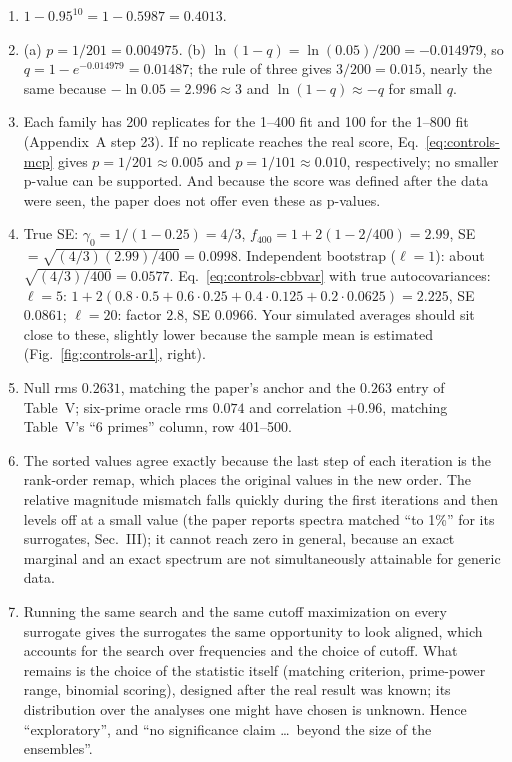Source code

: \begin{enumerate}
\item[14.] $1-0.95^{10}=1-0.5987=0.4013$.
\item[15.] (a) $p=1/201=0.004975$. (b) $\ln(1-q)=\ln(0.05)/200=-0.014979$, so $q=1-e^{-0.014979}=0.01487$; the rule of three gives $3/200=0.015$, nearly the same because $-\ln0.05=2.996\approx3$ and $\ln(1-q)\approx-q$ for small $q$.
\item[17.] Each family has 200 replicates for the 1--400 fit and 100 for the 1--800 fit (Appendix~A step 23). If no replicate reaches the real score, Eq.~\eqref{eq:controls-mcp} gives $p=1/201\approx0.005$ and $p=1/101\approx0.010$, respectively; no smaller p-value can be supported. And because the score was defined after the data were seen, the paper does not offer even these as p-values.
\item[19.] True SE: $\gamma_0=1/(1-0.25)=4/3$, $f_{400}=1+2(1-2/400)=2.99$, SE $=\sqrt{(4/3)(2.99)/400}=0.0998$. Independent bootstrap ($\ell=1$): about $\sqrt{(4/3)/400}=0.0577$. Eq.~\eqref{eq:controls-cbbvar} with true autocovariances: $\ell=5$: $1+2(0.8\cdot0.5+0.6\cdot0.25+0.4\cdot0.125+0.2\cdot0.0625)=2.225$, SE $0.0861$; $\ell=20$: factor $2.8$, SE $0.0966$. Your simulated averages should sit close to these, slightly lower because the sample mean is estimated (Fig.~\ref{fig:controls-ar1}, right).
\item[21.] Null rms $0.2631$, matching the paper's anchor and the $0.263$ entry of Table~V; six-prime oracle rms $0.074$ and correlation $+0.96$, matching Table~V's ``6 primes'' column, row 401--500.
\item[23.] The sorted values agree exactly because the last step of each iteration is the rank-order remap, which places the original values in the new order. The relative magnitude mismatch falls quickly during the first iterations and then levels off at a small value (the paper reports spectra matched ``to 1\%'' for its surrogates, Sec.~III); it cannot reach zero in general, because an exact marginal and an exact spectrum are not simultaneously attainable for generic data.
\item[25.] Running the same search and the same cutoff maximization on every surrogate gives the surrogates the same opportunity to look aligned, which accounts for the search over frequencies and the choice of cutoff. What remains is the choice of the statistic itself (matching criterion, prime-power range, binomial scoring), designed after the real result was known; its distribution over the analyses one might have chosen is unknown. Hence ``exploratory'', and ``no significance claim \ldots\ beyond the size of the ensembles''.

\end{enumerate}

##########

An exact reprint of every record is required, with the pictures omitted.

**Written answer:**
Source code

: \begin{enumerate}
\item[14.] $1-0.95^{10}=1-0.5987=0.4013$.
\item[15.] (a) $p=1/201=0.004975$. (b) $\ln(1-q)=\ln(0.05)/200=-0.014979$, so $q=1-e^{-0.014979}=0.01487$; the rule of three gives $3/200=0.015$, nearly the same because $-\ln0.05=2.996\approx3$ and $\ln(1-q)\approx-q$ for small $q$.
\item[17.] Each family has 200 replicates for the 1--400 fit and 100 for the 1--800 fit (Appendix~A step 23). If no replicate reaches the real score, Eq.~\eqref{eq:controls-mcp} gives $p=1/201\approx0.005$ and $p=1/101\approx0.010$, respectively; no smaller p-value can be supported. And because the score was defined after the data were seen, the paper does not offer even these as p-values.
\item[19.] True SE: $\gamma_0=1/(1-0.25)=4/3$, $f_{400}=1+2(1-2/400)=2.99$, SE $=\sqrt{(4/3)(2.99)/400}=0.0998$. Independent bootstrap ($\ell=1$): about $\sqrt{(4/3)/400}=0.0577$. Eq.~\eqref{eq:controls-cbbvar} with true autocovariances: $\ell=5$: $1+2(0.8\cdot0.5+0.6\cdot0.25+0.4\cdot0.125+0.2\cdot0.0625)=2.225$, SE $0.0861$; $\ell=20$: factor $2.8$, SE $0.0966$. Your simulated averages should sit close to these, slightly lower because the sample mean is estimated (Fig.~\ref{fig:controls-ar1}, right).
\item[21.] Null rms $0.2631$, matching the paper's anchor and the $0.263$ entry of Table~V; six-prime oracle rms $0.074$ and correlation $+0.96$, matching Table~V's ``6 primes'' column, row 401--500.
\item[23.] The sorted values agree exactly because the last step of each iteration is the rank-order remap, which places the original values in the new order. The relative magnitude mismatch falls quickly during the first iterations and then levels off at a small value (the paper reports spectra matched ``to 1\%'' for its surrogates, Sec.~III); it cannot reach zero in general, because an exact marginal and an exact spectrum are not simultaneously attainable for generic data.
\item[25.] Running the same search and the same cutoff maximization on every surrogate gives the surrogates the same opportunity to look aligned, which accounts for the search over frequencies and the choice of cutoff. What remains is the choice of the statistic itself (matching criterion, prime-power range, binomial scoring), designed after the real result was known; its distribution over the analyses one might have chosen is unknown. Hence ``exploratory'', and ``no significance claim \ldots\ beyond the size of the ensembles''.

\end{enumerate}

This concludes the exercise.